K-promotion on m-packed labelings of posets
Jamie Kimble, Bruce E. Sagan, Avery St. Dizier
TL;DR
This work extends dynamical algebraic combinatorics by studying the $K$-promotion action $\partial_K$ on $m$-packed labelings of finite posets, generalizing Pechenik’s promotion from tableaux to rooted trees and beyond. It establishes existence conditions for $m$-packed labelings, provides a toggle-based description of $\partial_K$, and proves a suite of orbit-divisibility results and exact orbit structures for specific rooted-tree families (extended stars, combs, zippers, and a three-leaved tree).

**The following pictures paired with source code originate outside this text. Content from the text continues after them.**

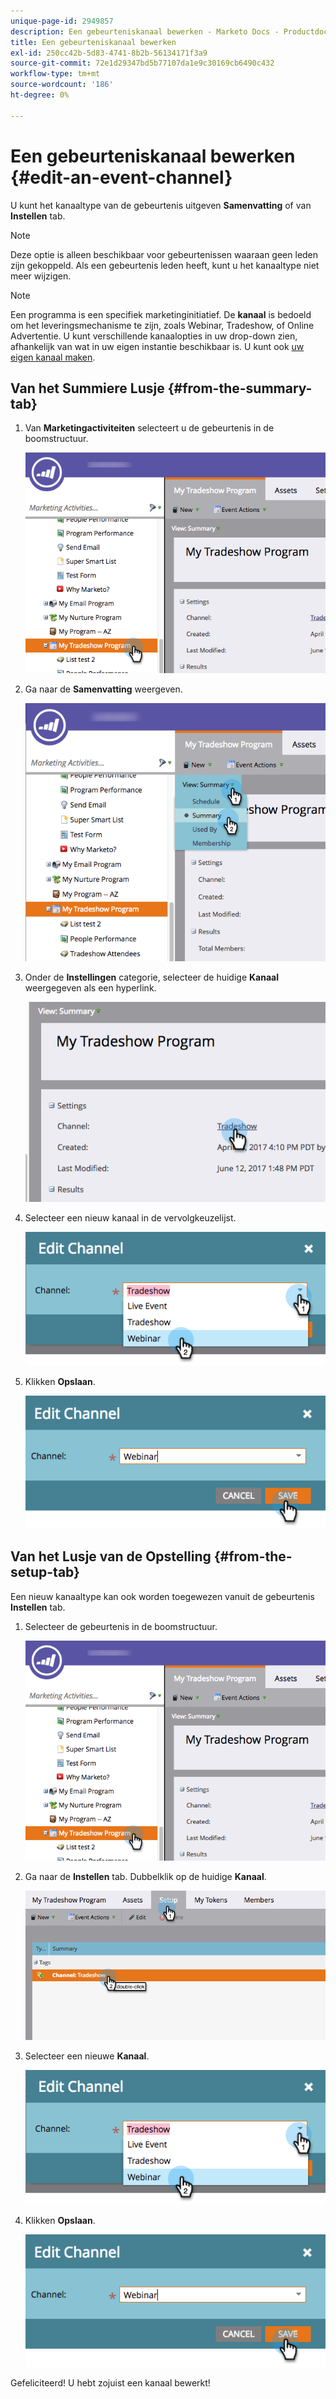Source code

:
 ```yaml
---
unique-page-id: 2949857
description: Een gebeurteniskanaal bewerken - Marketo Docs - Productdocumentatie
title: Een gebeurteniskanaal bewerken
exl-id: 250cc42b-5d83-4741-8b2b-56134171f3a9
source-git-commit: 72e1d29347bd5b77107da1e9c30169cb6490c432
workflow-type: tm+mt
source-wordcount: '186'
ht-degree: 0%

---
```


# Een gebeurteniskanaal bewerken {#edit-an-event-channel}

U kunt het kanaaltype van de gebeurtenis uitgeven **Samenvatting** of van **Instellen** tab.

>[!NOTE]
>
>Deze optie is alleen beschikbaar voor gebeurtenissen waaraan geen leden zijn gekoppeld. Als een gebeurtenis leden heeft, kunt u het kanaaltype niet meer wijzigen.

>[!NOTE]
>
>Een programma is een specifiek marketinginitiatief. De **kanaal** is bedoeld om het leveringsmechanisme te zijn, zoals Webinar, Tradeshow, of Online Advertentie. U kunt verschillende kanaalopties in uw drop-down zien, afhankelijk van wat in uw eigen instantie beschikbaar is. U kunt ook  [uw eigen kanaal maken](/help/marketo/product-docs/administration/tags/create-a-program-channel.md).

## Van het Summiere Lusje {#from-the-summary-tab}

1. Van **Marketingactiviteiten** selecteert u de gebeurtenis in de boomstructuur.

   ![](assets/eventprogramseelct.png)

1. Ga naar de **Samenvatting** weergeven.

   ![](assets/eventprogramsummary.png)

1. Onder de **Instellingen** categorie, selecteer de huidige **Kanaal** weergegeven als een hyperlink.

   ![](assets/channeltypeevent.png)

1. Selecteer een nieuw kanaal in de vervolgkeuzelijst.

   ![](assets/tradeshowchange.png)

1. Klikken **Opslaan**.

   ![](assets/2017-06-13-09-35-53.png)

## Van het Lusje van de Opstelling {#from-the-setup-tab}

Een nieuw kanaaltype kan ook worden toegewezen vanuit de gebeurtenis **Instellen** tab.

1. Selecteer de gebeurtenis in de boomstructuur.

   ![](assets/eventprogramseelct.png)

1. Ga naar de **Instellen** tab. Dubbelklik op de huidige **Kanaal**.

   ![](assets/setuptabchangechannel.png)

1. Selecteer een nieuwe **Kanaal**.

   ![](assets/tradeshowchange.png)

1. Klikken **Opslaan**.

   ![](assets/2017-06-13-09-35-53.png)

Gefeliciteerd! U hebt zojuist een kanaal bewerkt!
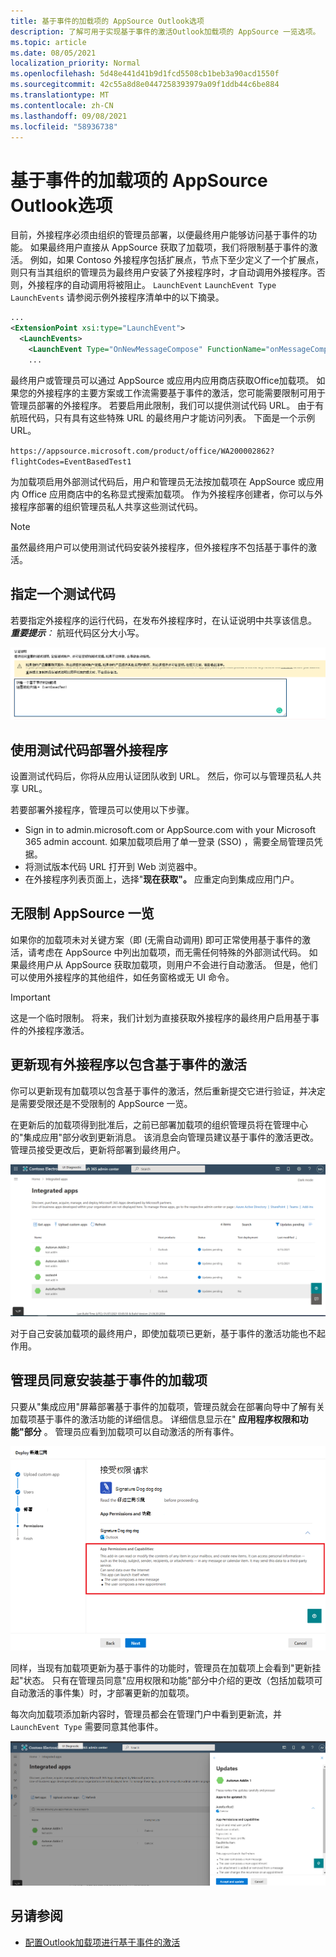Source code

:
 ```yaml
---
title: 基于事件的加载项的 AppSource Outlook选项
description: 了解可用于实现基于事件的激活Outlook加载项的 AppSource 一览选项。
ms.topic: article
ms.date: 08/05/2021
localization_priority: Normal
ms.openlocfilehash: 5d48e441d41b9d1fcd5508cb1beb3a90acd1550f
ms.sourcegitcommit: 42c55a8d8e0447258393979a09f1ddb44c6be884
ms.translationtype: MT
ms.contentlocale: zh-CN
ms.lasthandoff: 09/08/2021
ms.locfileid: "58936738"
---
```

# <a name="appsource-listing-options-for-your-event-based-outlook-add-in"></a>基于事件的加载项的 AppSource Outlook选项

目前，外接程序必须由组织的管理员部署，以便最终用户能够访问基于事件的功能。 如果最终用户直接从 AppSource 获取了加载项，我们将限制基于事件的激活。 例如，如果 Contoso 外接程序包括扩展点，节点下至少定义了一个扩展点，则只有当其组织的管理员为最终用户安装了外接程序时，才自动调用外接程序。否则，外接程序的自动调用将被阻止。 `LaunchEvent` `LaunchEvent Type` `LaunchEvents` 请参阅示例外接程序清单中的以下摘录。

```xml
...
<ExtensionPoint xsi:type="LaunchEvent">
  <LaunchEvents>
    <LaunchEvent Type="OnNewMessageCompose" FunctionName="onMessageComposeHandler"/>
    ...
```

最终用户或管理员可以通过 AppSource 或应用内应用商店获取Office加载项。 如果您的外接程序的主要方案或工作流需要基于事件的激活，您可能需要限制可用于管理员部署的外接程序。 若要启用此限制，我们可以提供测试代码 URL。 由于有航班代码，只有具有这些特殊 URL 的最终用户才能访问列表。 下面是一个示例 URL。

`https://appsource.microsoft.com/product/office/WA200002862?flightCodes=EventBasedTest1`

为加载项启用外部测试代码后，用户和管理员无法按加载项在 AppSource 或应用内 Office 应用商店中的名称显式搜索加载项。 作为外接程序创建者，你可以与外接程序部署的组织管理员私人共享这些测试代码。

> [!NOTE]
> 虽然最终用户可以使用测试代码安装外接程序，但外接程序不包括基于事件的激活。

## <a name="specify-a-flight-code"></a>指定一个测试代码

若要指定外接程序的运行代码，在发布外接程序时，在认证说明中共享该信息。 _**重要提示**：_ 航班代码区分大小写。

![Screenshot showing example request for flight code in Notes for certification screen during publishing process.](../images/outlook-publish-notes-for-certification-1.png)

## <a name="deploy-add-in-with-flight-code"></a>使用测试代码部署外接程序

设置测试代码后，你将从应用认证团队收到 URL。 然后，你可以与管理员私人共享 URL。

若要部署外接程序，管理员可以使用以下步骤。

- Sign in to admin.microsoft.com or AppSource.com with your Microsoft 365 admin account. 如果加载项启用了单一登录 (SSO) ，需要全局管理员凭据。
- 将测试版本代码 URL 打开到 Web 浏览器中。
- 在外接程序列表页面上，选择"**现在获取"。** 应重定向到集成应用门户。

## <a name="unrestricted-appsource-listing"></a>无限制 AppSource 一览

如果你的加载项未对关键方案（即 (无需自动调用) 即可正常使用基于事件的激活，请考虑在 AppSource 中列出加载项，而无需任何特殊的外部测试代码。 如果最终用户从 AppSource 获取加载项，则用户不会进行自动激活。 但是，他们可以使用外接程序的其他组件，如任务窗格或无 UI 命令。

> [!IMPORTANT]
> 这是一个临时限制。 将来，我们计划为直接获取外接程序的最终用户启用基于事件的外接程序激活。

## <a name="update-existing-add-ins-to-include-event-based-activation"></a>更新现有外接程序以包含基于事件的激活

你可以更新现有加载项以包含基于事件的激活，然后重新提交它进行验证，并决定是需要受限还是不受限制的 AppSource 一览。

在更新后的加载项得到批准后，之前已部署加载项的组织管理员将在管理中心的"集成应用"部分收到更新消息。  该消息会向管理员建议基于事件的激活更改。 管理员接受更改后，更新将部署到最终用户。

!["集成应用"屏幕上的应用更新通知屏幕截图。](../images/outlook-deploy-update-notification.png)

对于自己安装加载项的最终用户，即使加载项已更新，基于事件的激活功能也不起作用。

## <a name="admin-consent-for-installing-event-based-add-ins"></a>管理员同意安装基于事件的加载项

只要从"集成应用"屏幕部署基于事件的加载项，管理员就会在部署向导中了解有关加载项基于事件的激活功能的详细信息。 详细信息显示在" **应用程序权限和功能"部分** 。 管理员应看到加载项可以自动激活的所有事件。

![部署新应用时"接受权限请求"屏幕的屏幕截图。](../images/outlook-deploy-accept-permissions-requests.png)

同样，当现有加载项更新为基于事件的功能时，管理员在加载项上会看到"更新挂起"状态。 只有在管理员同意"应用权限和功能"部分中介绍的更改（包括加载项可自动激活的事件集）时，才部署更新的加载项。

每次向加载项添加新内容时，管理员都会在管理门户中看到更新流，并 `LaunchEvent Type` 需要同意其他事件。

![部署更新后的应用时"更新"流的屏幕截图。](../images/outlook-deploy-update-flow.png)

## <a name="see-also"></a>另请参阅

- [配置Outlook加载项进行基于事件的激活](autolaunch.md)
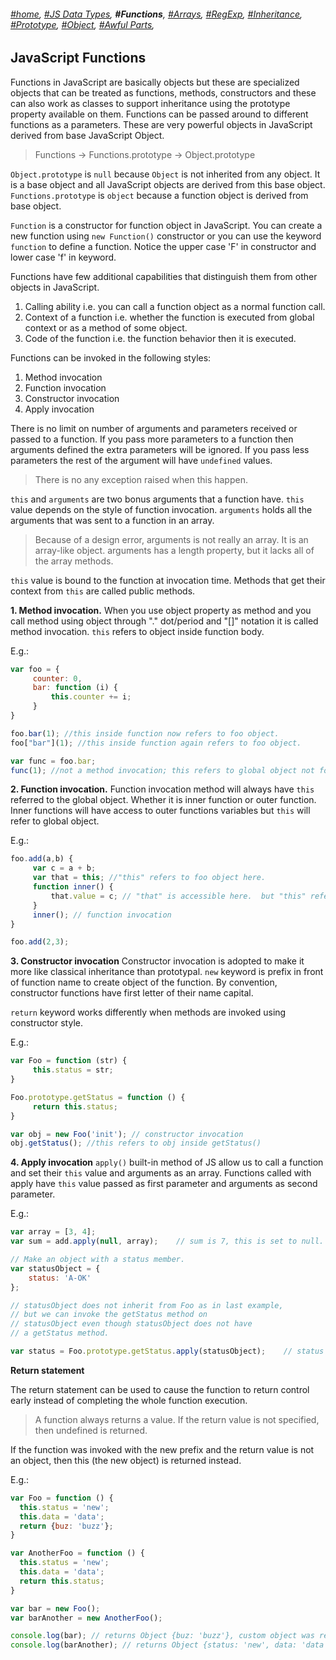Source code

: ###### *[#home](https://tashbalrai.github.io)*, [#JS Data Types](/js/index.html), **#Functions**, [#Arrays](/js/arrays.md), [#RegExp](/js/regexp.md), [#Inheritance](/js/inheritance.md), [#Prototype](/js/proto.md), [#Object](/js/object.md), [#Awful Parts](/js/awful.md),

## JavaScript Functions

Functions in JavaScript are basically objects but these are specialized objects that can be treated as functions, methods, constructors and these can also work as classes to support inheritance using the prototype property available on them. Functions can be passed around to different functions as a parameters. These are very powerful objects in JavaScript derived from base JavaScript Object.

>Functions -> Functions.prototype -> Object.prototype

```Object.prototype``` is ```null``` because ```Object``` is not inherited from any object. It is a base object and all JavaScript objects are derived from this base object. ```Functions.prototype``` is ```object``` because a function object is derived from base object.

```Function``` is a constructor for function object in JavaScript. You can create a new function using ```new Function()``` constructor or you can use the keyword ```function``` to define a function. Notice the upper case 'F' in constructor and lower case 'f' in keyword.

Functions have few additional capabilities that distinguish them from other objects in JavaScript.

1. Calling ability i.e. you can call a function object as a normal function call.
2. Context of a function i.e. whether the function is executed from global context or as a method of some object.
3. Code of the function i.e. the function behavior then it is executed.

Functions can be invoked in the following styles:

1. Method invocation
2. Function invocation
3. Constructor invocation
4. Apply invocation

There is no limit on number of arguments and parameters received or passed to a function. If you pass more parameters to a function then arguments defined the extra parameters will be ignored. If you pass less parameters the rest of the argument will have ```undefined``` values. 

>There is no any exception raised when this happen.

```this``` and ```arguments``` are two bonus arguments that a function have. ```this``` value depends on the style of function invocation. ```arguments``` holds all the arguments that was sent to a function in an array.

>Because of a design error, arguments is not really an array. It is an array-like object. arguments has a length property, but it lacks all of the array methods.

```this``` value is bound to the function at invocation time. Methods that get their context from ```this``` are called public methods.

**1. Method invocation.**
When you use object property as method and you call method using object through "." dot/period and "[]" notation it is called method invocation. ```this``` refers to object inside function body.

E.g.:
```javascript
var foo = {
     counter: 0,
     bar: function (i) {
         this.counter += i;
     }
}

foo.bar(1); //this inside function now refers to foo object.
foo["bar"](1); //this inside function again refers to foo object.

var func = foo.bar;
func(1); //not a method invocation; this refers to global object not foo object. global object in browser is window.
```

**2. Function invocation.**
Function invocation method will always have ```this``` referred to the global object. Whether it is inner function or outer function. Inner functions will have access to outer functions variables but ```this``` will refer to global object.

E.g.:
```javascript
foo.add(a,b) {
     var c = a + b;
     var that = this; //"this" refers to foo object here.
     function inner() {
         that.value = c; // "that" is accessible here.  but "this" refers to global object not foo.
     }
     inner(); // function invocation
}

foo.add(2,3);
```

**3. Constructor invocation**
Constructor invocation is adopted to make it more like classical inheritance than prototypal. ```new``` keyword is prefix in front of function name to create object of the function. By convention, constructor functions have first letter of their name capital.

```return``` keyword works differently when methods are invoked using constructor style.

E.g.:
```javascript
var Foo = function (str) {
     this.status = str;
}

Foo.prototype.getStatus = function () {
     return this.status;
}

var obj = new Foo('init'); // constructor invocation
obj.getStatus(); //this refers to obj inside getStatus()
```

**4. Apply invocation**
```apply()``` built-in method of JS allow us to call a function and set their ```this``` value and arguments as an array. Functions called with apply have ```this``` value passed as first parameter and arguments as second parameter.

E.g.:
```javascript
var array = [3, 4];
var sum = add.apply(null, array);    // sum is 7, this is set to null.

// Make an object with a status member.
var statusObject = {
    status: 'A-OK'
};

// statusObject does not inherit from Foo as in last example,
// but we can invoke the getStatus method on
// statusObject even though statusObject does not have
// a getStatus method.

var status = Foo.prototype.getStatus.apply(statusObject);    // status is 'A-OK'
```

**Return statement**

The return statement can be used to cause the function to return control early instead of completing the whole function execution. 

>A function always returns a value. If the return value is not specified, then undefined is returned.

If the function was invoked with the new prefix and the return value is not an object, then this (the new object) is returned instead.

E.g.:
```javascript
var Foo = function () {
  this.status = 'new';
  this.data = 'data';
  return {buz: 'buzz'};
}

var AnotherFoo = function () {
  this.status = 'new';
  this.data = 'data';
  return this.status;
}

var bar = new Foo();
var barAnother = new AnotherFoo();

console.log(bar); // returns Object {buz: 'buzz'}, custom object was returned not "this" object.
console.log(barAnother); // returns Object {status: 'new', data: 'data'}, "this" object was returned.
```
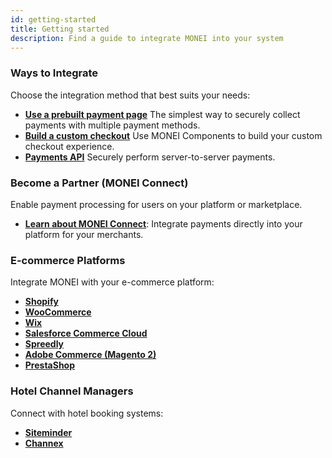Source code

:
 ```yaml
---
id: getting-started
title: Getting started
description: Find a guide to integrate MONEI into your system
---
```


### Ways to Integrate

Choose the integration method that best suits your needs:

- **[Use a prebuilt payment page](/integrations/use-prebuilt-payment-page.mdx)**
  The simplest way to securely collect payments with multiple payment methods.
- **[Build a custom checkout](/integrations/build-custom-checkout.mdx)**
  Use MONEI Components to build your custom checkout experience.
- **[Payments API](/apis/rest/payments/)**
  Securely perform server-to-server payments.

### Become a Partner (MONEI Connect)

Enable payment processing for users on your platform or marketplace.

- **[Learn about MONEI Connect](/monei-connect.mdx)**: Integrate payments directly into your platform for your merchants.

### E-commerce Platforms

Integrate MONEI with your e-commerce platform:

- **[Shopify](/e-commerce/shopify/monei-payments)**
- **[WooCommerce](/e-commerce/woocommerce.mdx)**
- **[Wix](/e-commerce/wix.mdx)**
- **[Salesforce Commerce Cloud](/e-commerce/salesforce.mdx)**
- **[Spreedly](https://docs.spreedly.com/payment-gateways/monei/)**
- **[Adobe Commerce (Magento 2)](/e-commerce/adobe-commerce.mdx)**
- **[PrestaShop](/e-commerce/prestashop.mdx)**

### Hotel Channel Managers

Connect with hotel booking systems:

- **[Siteminder](/channel-tokenization)**
- **[Channex](/channel-tokenization)**
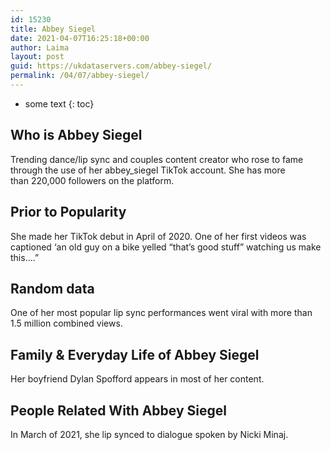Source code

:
 ```yaml
---
id: 15230
title: Abbey Siegel
date: 2021-04-07T16:25:18+00:00
author: Laima
layout: post
guid: https://ukdataservers.com/abbey-siegel/
permalink: /04/07/abbey-siegel/
---
```


* some text
{: toc}


## Who is Abbey Siegel
                  
                  
                  
Trending dance/lip sync and couples content creator who rose to fame through the use of her abbey_siegel TikTok account. She has more than 220,000 followers on the platform.
                  
              
            
              
            
                
                
                
## Prior to Popularity
                  
                  
                  
She made her TikTok debut in April of 2020. One of her first videos was captioned &#8216;an old guy on a bike yelled &#8220;that&#8217;s good stuff&#8221; watching us make this&#8230;.&#8221;
                  
              
            
              
            
                
                
                
## Random data
                  
                  
                  
One of her most popular lip sync performances went viral with more than 1.5 million combined views.
                  
              
            
              
            
                
                
                
## Family & Everyday Life of Abbey Siegel
                  
                  
                  
Her boyfriend Dylan Spofford appears in most of her content. 
                  
              
            
              
            
                
                
                
## People Related With Abbey Siegel
                  
                  
                  
In March of 2021, she lip synced to dialogue spoken by Nicki Minaj. 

A central theme is relating $\partial_K$ to rowmotion via equivariant bijections, enabling transfer of structural results and homomesy phenomena; the paper also discusses cyclic sieving prospects and outlines directions for future research on other posets and CSP. Together, these results broaden the toolkit for analyzing dynamic, combinatorial actions on labelings and highlight deep connections between $K$-promotion and classical poset dynamics in broader families.
Abstract
Schutzenberger's promotion operator, pro, is a fundamental map in dynamical algebraic combinatorics. At first, its action was mainly considered on standard Young tableaux. But pro was subsequently shown to have interesting properties when applied to natural labelings of other posets. Pechenik defined a K-theoretic version of promotion, pro_K, on m-packed labelings of tableaux. The operator pro was then extended to increasing labelings of other posets. The purpose of the current work is to show that the original action of pro_K on m-packed labelings yields interesting results when applied to partially ordered sets in general, and to rooted trees in particular. We show that under certain conditions, the sizes of the orbits and order of pro_K exhibit nice divisibility properties. We also completely determine, for certain values of m, the orbit sizes for the action on various types of rooted trees such as extended stars, combs, zippers, and a type of three-leaved tree.